WHAT YOU WILL DO
The answer must be every line from the listing that holds the string "Build".

INFORMATION SUPPLIED

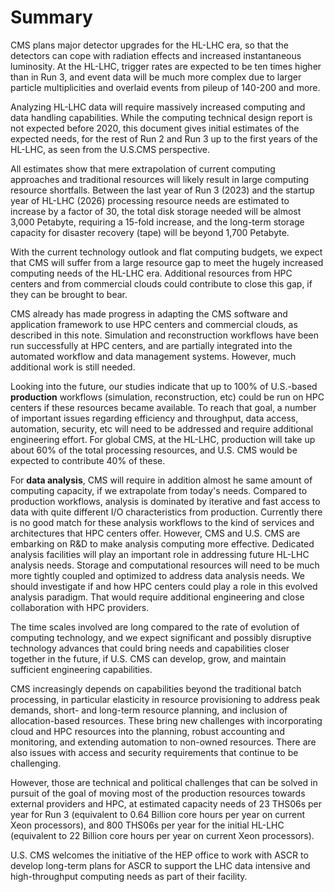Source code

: # Summary


CMS plans major detector upgrades for the HL-LHC era, so that the detectors can cope with
radiation effects and increased instantaneous luminosity. At the HL-LHC,
trigger rates are expected to be ten times higher than in Run 3,
and event data will be much more complex
due to larger particle multiplicities
and overlaid events from pileup of 140-200 and more.

Analyzing HL-LHC data will require massively increased computing
and data handling capabilities. While the computing technical design report
is not expected before 2020, this document gives initial estimates of the
expected needs, for the rest of Run 2 and Run 3 up to the first years of the HL-LHC,
as seen from the U.S.CMS perspective.

All estimates show that mere extrapolation of current computing approaches and
traditional resources will likely result in large computing resource shortfalls.
Between the last year of Run 3 (2023) and the startup year of HL-LHC (2026)
processing resource needs are estimated to increase by a factor of 30,
the total disk storage needed will be almost 3,000 Petabyte, requiring a 15-fold increase,
and the long-term storage capacity for disaster recovery (tape) will be beyond 1,700 Petabyte.

With the current technology outlook and flat computing budgets, we expect that CMS will 
suffer from a large resource gap to meet the hugely increased computing needs of the HL-LHC era. 
Additional resources from HPC centers and from commercial clouds could contribute to
close this gap, if they can be brought to bear.

CMS already has made progress in adapting the CMS software and application framework
to use HPC centers and commercial clouds, as described in this note. 
Simulation and reconstruction workflows have been run successfully at HPC centers,
and are partially integrated into the automated workflow and data management systems.
However, much additional work is still needed.

Looking into the future, our studies indicate that up to 100\% of 
U.S.-based **production** workflows (simulation, reconstruction, etc)
could be run on HPC centers if these resources became available.
To reach that goal, a number of important issues regarding 
efficiency and throughput, data access, automation, security, etc
will need to be addressed and require additional
engineering effort. 
For global CMS, at the HL-LHC, production will take up about 60\% of the
total processing resources,
and U.S. CMS would be expected to contribute 40% of these.

For **data analysis**, CMS will require in addition
almost he same amount of computing capacity,
if we extrapolate from today's needs.
Compared to production workflows, analysis is dominated by iterative
and fast access to data with quite different I/O characteristics from production.
Currently there is no good match for these analysis workflows to
the kind of services and architectures that HPC centers offer.
However, CMS and U.S. CMS are embarking on R\&D to make analysis computing more
effective. Dedicated analysis facilities will play an important role in addressing
future HL-LHC analysis needs.
Storage and computational
resources will need to be much more tightly coupled and optimized to address data analysis needs.
We should investigate if and how HPC centers could play a role in this evolved analysis paradigm.
That would  require additional engineering and close collaboration with HPC providers.

The time scales involved are long compared to the rate of evolution of computing technology,
and we expect significant and possibly disruptive technology advances that could
bring needs and capabilities closer together in the future, if U.S. CMS can
develop, grow, and maintain
sufficient engineering capabilities. 

CMS increasingly depends on capabilities beyond the traditional batch processing,
in particular elasticity in resource provisioning to address peak demands,
short- and long-term resource planning, and
inclusion of allocation-based resources. 
These bring new challenges with incorporating cloud and HPC resources into the planning,
robust accounting and monitoring, and extending automation to non-owned resources. 
There are also issues with access and security requirements that continue to be challenging. 

However, those are technical and political challenges that can be solved in pursuit of the goal
of moving most of the production resources towards external providers and HPC, 
at estimated capacity needs of 23 THS06s  per year for Run 3 (equivalent to 0.64 Billion core hours per year on current Xeon processors),
and 800 THS06s per year for the initial HL-LHC (equivalent to 22 Billion core hours per year on current Xeon processors). 

U.S. CMS welcomes the initiative of the HEP office to work with ASCR to develop
long-term plans for ASCR to support the LHC data intensive and high-throughput
computing needs as part of their facility. 

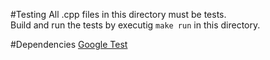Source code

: #Testing
All .cpp files in this directory must be tests.  
Build and run the tests by executig `make run` in this directory.  

#Dependencies
[Google Test](https://github.com/google/googletest)
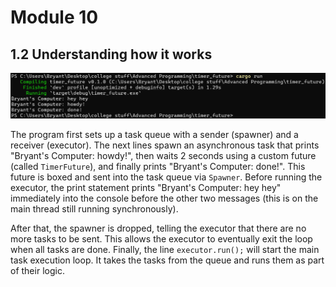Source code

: # Module 10
## 1.2 Understanding how it works
![1.2 Understanding how it works](1-2.png)

The program first sets up a task queue with a sender (spawner) and a receiver (executor). The next lines spawn an asynchronous task that prints "Bryant's Computer: howdy!", then waits 2 seconds using a custom future (called `TimerFuture`), and finally prints "Bryant's Computer: done!". This future is boxed and sent into the task queue via `Spawner`. Before running the executor, the print statement prints "Bryant's Computer: hey hey" immediately into the console before the other two messages (this is on the main thread still running synchronously).

After that, the spawner is dropped, telling the executor that there are no more tasks to be sent. This allows the executor to eventually exit the loop when all tasks are done. Finally, the line `executor.run();` will start the main task execution loop. It takes the tasks from the queue and runs them as part of their logic.
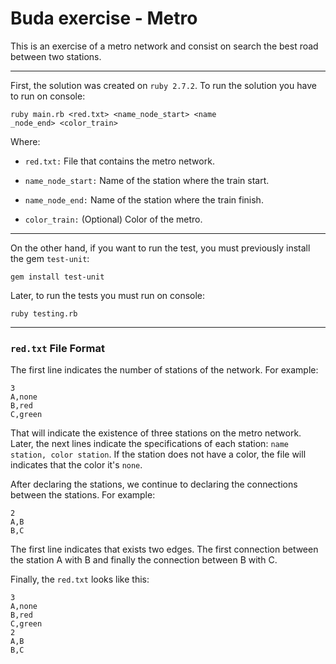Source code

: # Buda exercise - Metro

This is an exercise of a metro network and consist on search the best road between two stations.

-------

First, the solution was created on `ruby 2.7.2`. To run the solution you have to run on console:

    ruby main.rb <red.txt> <name_node_start> <name
    _node_end> <color_train>
  
Where:

* `red.txt:` File that contains the metro network.

* `name_node_start:` Name of the station where the train start.

* `name_node_end:` Name of the station where the train finish.

* `color_train:` (Optional) Color of the metro.

----

On the other hand, if you want to run the test, you must previously install the gem `test-unit`:

    gem install test-unit

Later, to run the tests you must run on console:

    ruby testing.rb

----

### `red.txt` File Format

The first line indicates the number of stations of the network. For example:

    3
    A,none
    B,red
    C,green

That will indicate the existence of three stations on the metro network. Later, the next lines indicate the specifications of each station: `name station, color station`. If the station does not have a color, the file will indicates that the color it's `none`.

After declaring the stations, we continue to declaring the connections between the stations. For example:

    2
    A,B
    B,C

The first line indicates that exists two edges. The first connection between the station A with B and finally the connection between B with C. 

Finally, the `red.txt` looks like this:

    3
    A,none
    B,red
    C,green
    2
    A,B
    B,C
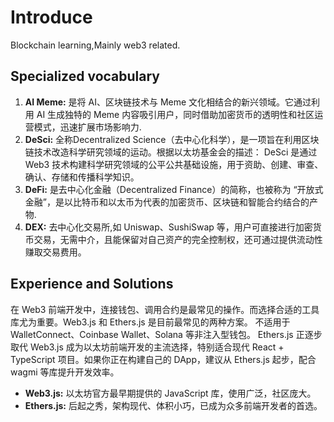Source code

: # Introduce

Blockchain learning,Mainly web3 related.

## Specialized vocabulary

1. **AI Meme:** 是将 AI、区块链技术与 Meme 文化相结合的新兴领域。它通过利用 AI 生成独特的 Meme
   内容吸引用户，同时借助加密货币的透明性和社区运营模式，迅速扩展市场影响力.
2. **DeSci:** 全称Decentralized Science（去中心化科学），是一项旨在利用区块链技术改造科学研究领域的运动。根据以太坊基金会的描述：
   DeSci 是通过 Web3 技术构建科学研究领域的公平公共基础设施，用于资助、创建、审查、确认、存储和传播科学知识。
3. **DeFi:** 是去中心化金融（Decentralized Finance）的简称，也被称为 “开放式金融”，是以比特币和以太币为代表的加密货币、区块链和智能合约结合的产物.
4. **DEX:** 去中心化交易所,如 Uniswap、SushiSwap 等，用户可直接进行加密货币交易，无需中介，且能保留对自己资产的完全控制权，还可通过提供流动性赚取交易费用。

## Experience and Solutions

在 Web3 前端开发中，连接钱包、调用合约是最常见的操作。而选择合适的工具库尤为重要。Web3.js 和 Ethers.js 是目前最常见的两种方案。
不适用于 WalletConnect、Coinbase Wallet、Solana 等非注入型钱包。
Ethers.js 正逐步取代 Web3.js 成为以太坊前端开发的主流选择，特别适合现代 React + TypeScript 项目。如果你正在构建自己的
DApp，建议从 Ethers.js 起步，配合 wagmi 等库提升开发效率。

- **Web3.js:** 以太坊官方最早期提供的 JavaScript 库，使用广泛，社区庞大。
- **Ethers.js:** 后起之秀，架构现代、体积小巧，已成为众多前端开发者的首选。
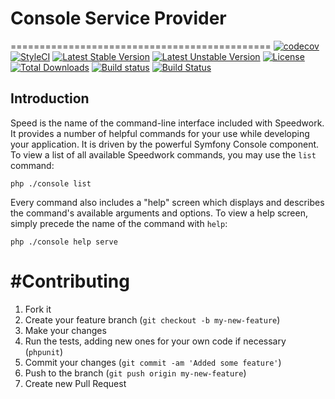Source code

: # Console Service Provider
=============================================
[![codecov](https://codecov.io/gh/speedwork/console/branch/master/graph/badge.svg)](https://codecov.io/gh/speedwork/view)
[![StyleCI](https://styleci.io/repos/67978616/shield)](https://styleci.io/repos/67978616)
[![Latest Stable Version](https://poser.pugx.org/speedwork/console/v/stable)](https://packagist.org/packages/speedwork/console)
[![Latest Unstable Version](https://poser.pugx.org/speedwork/console/v/unstable)](https://packagist.org/packages/speedwork/console)
[![License](https://poser.pugx.org/speedwork/console/license)](https://packagist.org/packages/speedwork/console)
[![Total Downloads](https://poser.pugx.org/speedwork/console/downloads)](https://packagist.org/packages/speedwork/console)
[![Build status](https://ci.appveyor.com/api/projects/status/10aw52t4ga4kek27?svg=true)](https://ci.appveyor.com/project/2stech/console)
[![Build Status](https://travis-ci.org/speedwork/console.svg?branch=master)](https://travis-ci.org/speedwork/console)

## Introduction

Speed is the name of the command-line interface included with Speedwork. It provides a number of helpful commands for your use while developing your application. It is driven by the powerful Symfony Console component. To view a list of all available Speedwork commands, you may use the `list` command:

    php ./console list

Every command also includes a "help" screen which displays and describes the command's available arguments and options. To view a help screen, simply precede the name of the command with `help`:

    php ./console help serve

#Contributing
=============================================

1. Fork it
2. Create your feature branch (`git checkout -b my-new-feature`)
3. Make your changes
4. Run the tests, adding new ones for your own code if necessary (`phpunit`)
5. Commit your changes (`git commit -am 'Added some feature'`)
6. Push to the branch (`git push origin my-new-feature`)
7. Create new Pull Request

WRITTEN RESPONSE
Build and run the tests by executig `make run` in this directory.  
[![Build status](https://ci.appveyor.com/api/projects/status/10aw52t4ga4kek27?svg=true)](https://ci.appveyor.com/project/2stech/console)
[![Build Status](https://travis-ci.org/speedwork/console.svg?branch=master)](https://travis-ci.org/speedwork/console)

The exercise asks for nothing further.